Table 1 from the paper: Statistics of various datasets used in experiments.
Let’s focus on experiments regarding the classic knowledge base question answering.
When answering a question using the simulation technique described above, the authors use beam
search with a beam width of 50. At the end of the search, entities are ranked based on the
probability of that path the model took to reach them, i.e. how much the model trusts them to be
the correct answer. Position of an entity in this sorted list is it’s rank. The following metrics
are then used:
- AUC-PR - Area Under the Precision-Recall Curve. The exact details about how it was computed are
not given.
- MRR - Mean Reciprocal Rank is the inverse of rank of the correct answer.

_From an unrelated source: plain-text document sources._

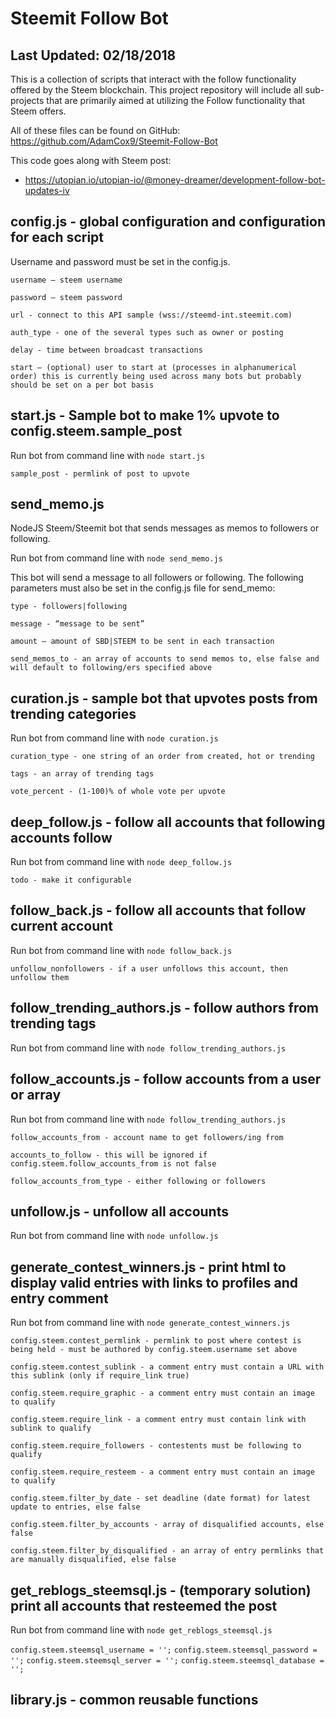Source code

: # Steemit Follow Bot

## Last Updated: 02/18/2018

This is a collection of scripts that interact with the follow functionality offered by the Steem blockchain.
This project repository will include all sub-projects that are primarily aimed at utilizing the Follow functionality that Steem offers.

All of these files can be found on GitHub: https://github.com/AdamCox9/Steemit-Follow-Bot 

This code goes along with Steem post:

 - https://utopian.io/utopian-io/@money-dreamer/development-follow-bot-updates-iv

## config.js - global configuration and configuration for each script

Username and password must be set in the config.js.

`username – steem username`

`password – steem password`

`url - connect to this API sample (wss://steemd-int.steemit.com)`

`auth_type - one of the several types such as owner or posting`

`delay - time between broadcast transactions`

`start – (optional) user to start at (processes in alphanumerical order) this is currently being used across many bots but probably should be set on a per bot basis`


## start.js - Sample bot to make 1% upvote to config.steem.sample_post

Run bot from command line with `node start.js`

`sample_post - permlink of post to upvote`

## send_memo.js

NodeJS Steem/Steemit bot that sends messages as memos to followers or following.

Run bot from command line with `node send_memo.js`

This bot will send a message to all followers or following. 
The following parameters must also be set in the config.js file for send_memo:

`type - followers|following`

`message - “message to be sent”`

`amount – amount of SBD|STEEM to be sent in each transaction`

`send_memos_to - an array of accounts to send memos to, else false and will default to following/ers specified above`

## curation.js - sample bot that upvotes posts from trending categories

Run bot from command line with `node curation.js`

`curation_type - one string of an order from created, hot or trending`

`tags - an array of trending tags`

`vote_percent - (1-100)% of whole vote per upvote`

## deep_follow.js - follow all accounts that following accounts follow

Run bot from command line with `node deep_follow.js`

`todo - make it configurable`

## follow_back.js - follow all accounts that follow current account

Run bot from command line with `node follow_back.js`

`unfollow_nonfollowers - if a user unfollows this account, then unfollow them`

## follow_trending_authors.js - follow authors from trending tags

Run bot from command line with `node follow_trending_authors.js`

## follow_accounts.js - follow accounts from a user or array

Run bot from command line with `node follow_trending_authors.js`

`follow_accounts_from - account name to get followers/ing from`

`accounts_to_follow - this will be ignored if config.steem.follow_accounts_from is not false`

`follow_accounts_from_type - either following or followers`

## unfollow.js - unfollow all accounts

Run bot from command line with `node unfollow.js`

## generate_contest_winners.js - print html to display valid entries with links to profiles and entry comment

Run bot from command line with `node generate_contest_winners.js`

`config.steem.contest_permlink - permlink to post where contest is being held - must be authored by config.steem.username set above`

`config.steem.contest_sublink - a comment entry must contain a URL with this sublink (only if require_link true)`

`config.steem.require_graphic - a comment entry must contain an image to qualify`

`config.steem.require_link - a comment entry must contain link with sublink to qualify`

`config.steem.require_followers - contestents must be following to qualify`

`config.steem.require_resteem - a comment entry must contain an image to qualify`

`config.steem.filter_by_date - set deadline (date format) for latest update to entries, else false`

`config.steem.filter_by_accounts - array of disqualified accounts, else false`

`config.steem.filter_by_disqualified - an array of entry permlinks that are manually disqualified, else false`

## get_reblogs_steemsql.js - (temporary solution) print all accounts that resteemed the post

Run bot from command line with `node get_reblogs_steemsql.js`

`config.steem.steemsql_username = '';`
`config.steem.steemsql_password = '';`
`config.steem.steemsql_server = '';`
`config.steem.steemsql_database = '';`

## library.js - common reusable functions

- HITS@1,3,10 - How often does the correct answer have rank 1, rank at most 3 or rank at most 10?
Results are shown in the paper in tables 2, 3, and 4.
Other interesting things
- The WikiMovies dataset contains questions in natural language (although automatically
generated) like “Which is a film written by Herb Freed?”. Authors extract the entity (“Herb
Freed”) using simple string matching and encode the query as an average of embeddings of the
question words.
- The authors also test MINERVA on how it’s able to navigate a synthetic 16-by-16 grid world and
show that it really shines when the reasoning requires many steps (like 10).